Styles and Playing Techniques

            The playing of the veena is closely linked to the evolution of Carnatic music. Although this music is primarily vocal, over the centuries it has developed many elaborate techniques of ornamentation which were greatly influenced by the manner of plucking, sliding over or pulling the strings of the veena. In fact, the musical form known as the tanam is directly inspired by the veena and its specific use of drone (tala) strings. Therefore the significance of the veena in the origin and development of Carnatic music cannot be emphasized enough.

            Several playing techniques have emerged over the centuries - some try to imitate the flexibility of the human voice whereas others bring out the particular capabilities of a plucked string instrument; lately, some have even been inspired from techniques borrowed from foreign instruments (such as the guitar or the sitar). Nowadays the preference given to a particular technique is one of the ways to characterise regional styles or banis that have left a mark on the musical history of the veena, especially since the nineteenth century.

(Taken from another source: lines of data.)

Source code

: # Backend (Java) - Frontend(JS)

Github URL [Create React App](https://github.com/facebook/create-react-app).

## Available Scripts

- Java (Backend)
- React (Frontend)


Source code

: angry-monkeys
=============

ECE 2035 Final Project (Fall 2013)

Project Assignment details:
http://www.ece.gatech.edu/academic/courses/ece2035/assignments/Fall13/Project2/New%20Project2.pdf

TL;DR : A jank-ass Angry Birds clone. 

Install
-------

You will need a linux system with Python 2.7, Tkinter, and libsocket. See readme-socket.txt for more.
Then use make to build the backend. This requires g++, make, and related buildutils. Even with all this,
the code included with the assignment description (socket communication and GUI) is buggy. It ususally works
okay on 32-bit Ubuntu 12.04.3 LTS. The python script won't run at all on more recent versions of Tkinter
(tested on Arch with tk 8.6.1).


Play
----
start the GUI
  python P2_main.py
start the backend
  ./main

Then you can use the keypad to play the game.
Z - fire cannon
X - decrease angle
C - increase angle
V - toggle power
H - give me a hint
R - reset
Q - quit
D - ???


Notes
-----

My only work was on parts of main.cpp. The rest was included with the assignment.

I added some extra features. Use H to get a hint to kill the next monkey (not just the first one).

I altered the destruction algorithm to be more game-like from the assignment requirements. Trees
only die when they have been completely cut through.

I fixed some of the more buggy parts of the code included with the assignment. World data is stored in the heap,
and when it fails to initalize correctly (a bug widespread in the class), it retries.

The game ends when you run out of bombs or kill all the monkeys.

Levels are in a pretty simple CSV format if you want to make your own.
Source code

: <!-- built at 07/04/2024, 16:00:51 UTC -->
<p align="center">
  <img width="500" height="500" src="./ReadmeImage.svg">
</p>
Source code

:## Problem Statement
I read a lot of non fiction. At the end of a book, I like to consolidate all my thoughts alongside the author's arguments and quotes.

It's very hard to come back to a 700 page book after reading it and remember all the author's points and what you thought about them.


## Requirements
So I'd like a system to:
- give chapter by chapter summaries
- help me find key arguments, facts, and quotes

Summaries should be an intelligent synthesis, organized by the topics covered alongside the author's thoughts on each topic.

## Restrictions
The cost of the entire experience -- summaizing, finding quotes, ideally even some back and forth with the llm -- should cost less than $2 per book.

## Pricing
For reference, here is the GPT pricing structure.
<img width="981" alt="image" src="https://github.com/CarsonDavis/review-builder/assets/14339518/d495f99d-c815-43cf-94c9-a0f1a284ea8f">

          Musical notation is very succinct in the Indian tradition. Usually a mnemonic syllabic system is used to remember the main melody of the played pieces, but it can often be insufficient to include all the ornamentations. The veena having “created” or at the least having made these various ornamentations visible, was instrumental in the development of notations and tablatures that were more complex and represented the music more accurately. Hence some rather elaborate systems were tried out to transcribe the melodic complexity created by the ornamentations as accurately as possible. These systems enable a more detailed analysis of musical styles but when the precision is too extreme, they tend to hide the overall structure of the improvisations or compositions. Therefore they are to be used with caution and only for isolated analyses.